◆ Directions
Please report how many lines of the listing contain the string "neural", giving the number only.

◆ Supplied material
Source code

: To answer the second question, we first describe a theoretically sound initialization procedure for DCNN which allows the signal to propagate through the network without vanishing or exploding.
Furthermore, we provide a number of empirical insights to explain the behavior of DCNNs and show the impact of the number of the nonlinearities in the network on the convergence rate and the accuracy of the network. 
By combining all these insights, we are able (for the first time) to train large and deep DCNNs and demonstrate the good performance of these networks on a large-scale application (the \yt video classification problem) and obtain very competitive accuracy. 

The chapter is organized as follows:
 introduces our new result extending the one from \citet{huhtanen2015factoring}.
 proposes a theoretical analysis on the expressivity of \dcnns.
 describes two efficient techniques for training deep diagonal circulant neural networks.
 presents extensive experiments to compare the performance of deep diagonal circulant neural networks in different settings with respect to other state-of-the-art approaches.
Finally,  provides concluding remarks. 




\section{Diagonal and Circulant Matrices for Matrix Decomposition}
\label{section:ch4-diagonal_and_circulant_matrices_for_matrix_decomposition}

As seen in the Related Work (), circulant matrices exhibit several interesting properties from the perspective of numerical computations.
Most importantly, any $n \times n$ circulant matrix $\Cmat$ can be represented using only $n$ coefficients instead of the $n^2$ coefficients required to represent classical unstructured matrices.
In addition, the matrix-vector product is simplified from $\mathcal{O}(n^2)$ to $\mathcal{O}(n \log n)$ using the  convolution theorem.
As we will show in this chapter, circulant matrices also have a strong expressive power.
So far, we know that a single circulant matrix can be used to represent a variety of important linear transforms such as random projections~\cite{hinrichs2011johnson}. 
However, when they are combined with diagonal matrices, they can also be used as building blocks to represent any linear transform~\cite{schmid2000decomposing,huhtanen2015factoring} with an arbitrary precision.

◆ Reply
2